"Remnants" uses survivor stories to educate about the Holocaust

INTERVIEW PREVIEW THEATER & DANCE

Henry (“Hank”) Greenspan

Henry (“Hank”) Greenspan collected survivor stories for his one-man play Remnants.

U-M professor Henry (“Hank”) Greenspan likes to talk -- and thank goodness for that.

Greenspan has spent 40 years interviewing (and re-interviewing) Holocaust survivors, and from that trove of oral histories he compiled a radio-play-turned-one-man-show called Remnants, which he’ll perform on Monday, May 8, at the downtown library. He put together the radio play in the early '90s, using material he first started collecting for his dissertation in the 1970s.

“The first thing I did was call rabbis who had congregations in the Southeast Michigan and Toledo area,” said Greenspan, who noted that doing survivor interviews was an uncommon practice at that time. “They’d tell people, ‘This guy from U of M wants to interview survivors.’ So initially I’d used the rabbis as matchmakers, but that quickly became unnecessary because things snowballed. People would say to me, in the middle of an interview, ‘You have to talk to my friend Zoli.’ … So I’d make an appointment to talk with Zoli, and one person led to another.”

This provided the foundation for Greenspan’s academic project, but it wasn’t until U-M's now-defunct Talk to Us Theater Troupe asked Greenspan if he’d write something for them to perform at Hillel’s Holocaust conference that he considered taking the material in a new direction.

Not that he jumped on this idea right away: “I said, ‘No.’ I didn’t know how I would do that. But after thinking about it more, I gave it a shot, and the piece I wrote wasn’t Remnants, but three monologues that eventually became part of Remnants.”

Greenspan added three more monologues and shortly thereafter spotted a flyer that stated WUOM was seeking radio plays of about a half hour in length. Greenspan submitted Remnants and not only was it produced at WUOM (with actors performing the roles) in 1992, it was also broadcast on public radio stations across the country.

The show went on to be performed by theater companies in the following years, but eventually, Greenspan decided to take yet another journey outside his comfort zone: he decided to perform all the show’s monologues himself.

“I guess I’m just one of those playwrights that’s never quite satisfied,” Greenspan said. “It’s just that impulse toward melodrama among professional actors, that tendency to overdo it, and you can’t overdo this topic. The topic alone will overdo anything else. It was done by good people, they were talented actors, but I found that too often they resorted to clichés. The survivors became stick figures rather than people … and seeing them become Holocaust symbols kind of made me crazy. So when I was first invited to do (Remnants) as a reading, I wasn’t sure I could do it by myself, but I did it, I enjoyed it, and I started to play with that as a possibility.”

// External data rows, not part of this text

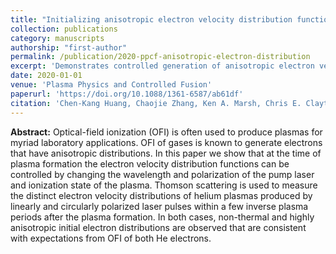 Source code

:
 ```yaml
---
title: "Initializing anisotropic electron velocity distribution functions in optical-field ionized plasmas"
collection: publications
category: manuscripts
authorship: "first-author"
permalink: /publication/2020-ppcf-anisotropic-electron-distribution
excerpt: 'Demonstrates controlled generation of anisotropic electron velocity distributions in optical-field ionized helium plasmas through laser polarization control, enabling systematic study of plasma kinetic instabilities with Thomson scattering diagnostics.'
date: 2020-01-01
venue: 'Plasma Physics and Controlled Fusion'
paperurl: 'https://doi.org/10.1088/1361-6587/ab61df'
citation: 'Chen-Kang Huang, Chaojie Zhang, Ken A. Marsh, Chris E. Clayton, Chaojie Joshi, "Initializing anisotropic electron velocity distribution functions in optical-field ionized plasmas," <i>Plasma Phys. Control. Fusion</i> 62, 025023 (2020).'
---
```


**Abstract:** Optical-field ionization (OFI) is often used to produce plasmas for myriad laboratory applications. OFI of gases is known to generate electrons that have anisotropic distributions. In this paper we show that at the time of plasma formation the electron velocity distribution functions can be controlled by changing the wavelength and polarization of the pump laser and ionization state of the plasma. Thomson scattering is used to measure the distinct electron velocity distributions of helium plasmas produced by linearly and circularly polarized laser pulses within a few inverse plasma periods after the plasma formation. In both cases, non-thermal and highly anisotropic initial electron distributions are observed that are consistent with expectations from OFI of both He electrons.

Greenspan explained that his lack of theater training was at least somewhat offset by the fact that he’d gotten to know the people who’d originally spoken the monologues’ words so well over the years. Yes, he’s gotten some coaching and instruction for acting over the years, but one of his biggest challenges involves the number of times he’s performed the show.

“That makes it harder to keep things real and in the moment,” said Greenspan. “I’ve never done a run. It’s always a different place, a different auditorium, a different vibe, so that’s one way it stays new for me. … But at my core, I identify as a teacher. That’s really what I do. The play, as important as it’s been in my life, is a vehicle. … It’s followed by a Q&A discussion that usually lasts as long as, or longer than, the piece itself. It’s then that I can draw on the 40 years of my work related to this topic.”

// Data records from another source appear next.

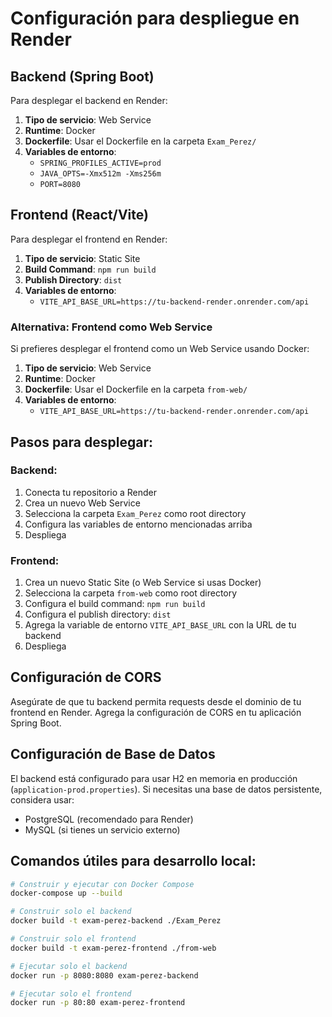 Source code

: # Configuración para despliegue en Render

## Backend (Spring Boot)
Para desplegar el backend en Render:

1. **Tipo de servicio**: Web Service
2. **Runtime**: Docker
3. **Dockerfile**: Usar el Dockerfile en la carpeta `Exam_Perez/`
4. **Variables de entorno**:
   - `SPRING_PROFILES_ACTIVE=prod`
   - `JAVA_OPTS=-Xmx512m -Xms256m`
   - `PORT=8080`

## Frontend (React/Vite)
Para desplegar el frontend en Render:

1. **Tipo de servicio**: Static Site
2. **Build Command**: `npm run build`
3. **Publish Directory**: `dist`
4. **Variables de entorno**:
   - `VITE_API_BASE_URL=https://tu-backend-render.onrender.com/api`

### Alternativa: Frontend como Web Service
Si prefieres desplegar el frontend como un Web Service usando Docker:

1. **Tipo de servicio**: Web Service
2. **Runtime**: Docker
3. **Dockerfile**: Usar el Dockerfile en la carpeta `from-web/`
4. **Variables de entorno**:
   - `VITE_API_BASE_URL=https://tu-backend-render.onrender.com/api`

## Pasos para desplegar:

### Backend:
1. Conecta tu repositorio a Render
2. Crea un nuevo Web Service
3. Selecciona la carpeta `Exam_Perez` como root directory
4. Configura las variables de entorno mencionadas arriba
5. Despliega

### Frontend:
1. Crea un nuevo Static Site (o Web Service si usas Docker)
2. Selecciona la carpeta `from-web` como root directory
3. Configura el build command: `npm run build`
4. Configura el publish directory: `dist`
5. Agrega la variable de entorno `VITE_API_BASE_URL` con la URL de tu backend
6. Despliega

## Configuración de CORS
Asegúrate de que tu backend permita requests desde el dominio de tu frontend en Render.
Agrega la configuración de CORS en tu aplicación Spring Boot.

## Configuración de Base de Datos
El backend está configurado para usar H2 en memoria en producción (`application-prod.properties`).
Si necesitas una base de datos persistente, considera usar:
- PostgreSQL (recomendado para Render)
- MySQL (si tienes un servicio externo)

## Comandos útiles para desarrollo local:

```bash
# Construir y ejecutar con Docker Compose
docker-compose up --build

# Construir solo el backend
docker build -t exam-perez-backend ./Exam_Perez

# Construir solo el frontend  
docker build -t exam-perez-frontend ./from-web

# Ejecutar solo el backend
docker run -p 8080:8080 exam-perez-backend

# Ejecutar solo el frontend
docker run -p 80:80 exam-perez-frontend
```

The show has grown from its original version by one monologue -- “I heard someone say something just overwhelming and I knew I wanted to include it” -- but from the start Greenspan crafted the play to avoid what’s become “expected” Holocaust imagery: trains, barbed wire, smoke stacks.

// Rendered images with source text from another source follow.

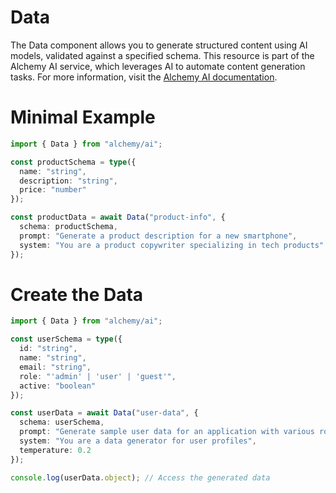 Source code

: # Data

The Data component allows you to generate structured content using AI models, validated against a specified schema. This resource is part of the Alchemy AI service, which leverages AI to automate content generation tasks. For more information, visit the [Alchemy AI documentation](https://alchemy.com/ai).

# Minimal Example

```ts
import { Data } from "alchemy/ai";

const productSchema = type({
  name: "string",
  description: "string",
  price: "number"
});

const productData = await Data("product-info", {
  schema: productSchema,
  prompt: "Generate a product description for a new smartphone",
  system: "You are a product copywriter specializing in tech products"
});
```

# Create the Data

```ts
import { Data } from "alchemy/ai";

const userSchema = type({
  id: "string",
  name: "string",
  email: "string",
  role: "'admin' | 'user' | 'guest'",
  active: "boolean"
});

const userData = await Data("user-data", {
  schema: userSchema,
  prompt: "Generate sample user data for an application with various roles and permissions",
  system: "You are a data generator for user profiles",
  temperature: 0.2
});

console.log(userData.object); // Access the generated data
```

“There’s some of that, but there are also space aliens and comedic shtick,” said Greenspan. “When you go to something about survivors, you think, ‘Here it comes. I know what they’re going to say.’ That’s a big fence that goes up, and this play makes a deliberate effort to get under that fence and surprise people.”


Jenn McKee is a former staff arts reporter for The Ann Arbor News, where she primarily covered theater and film events, and also wrote general features and occasional articles on books and music.


Henry Greenspan will perform “Remnants” on Monday, May 8, at 7 pm in the downtown library’s multipurpose room.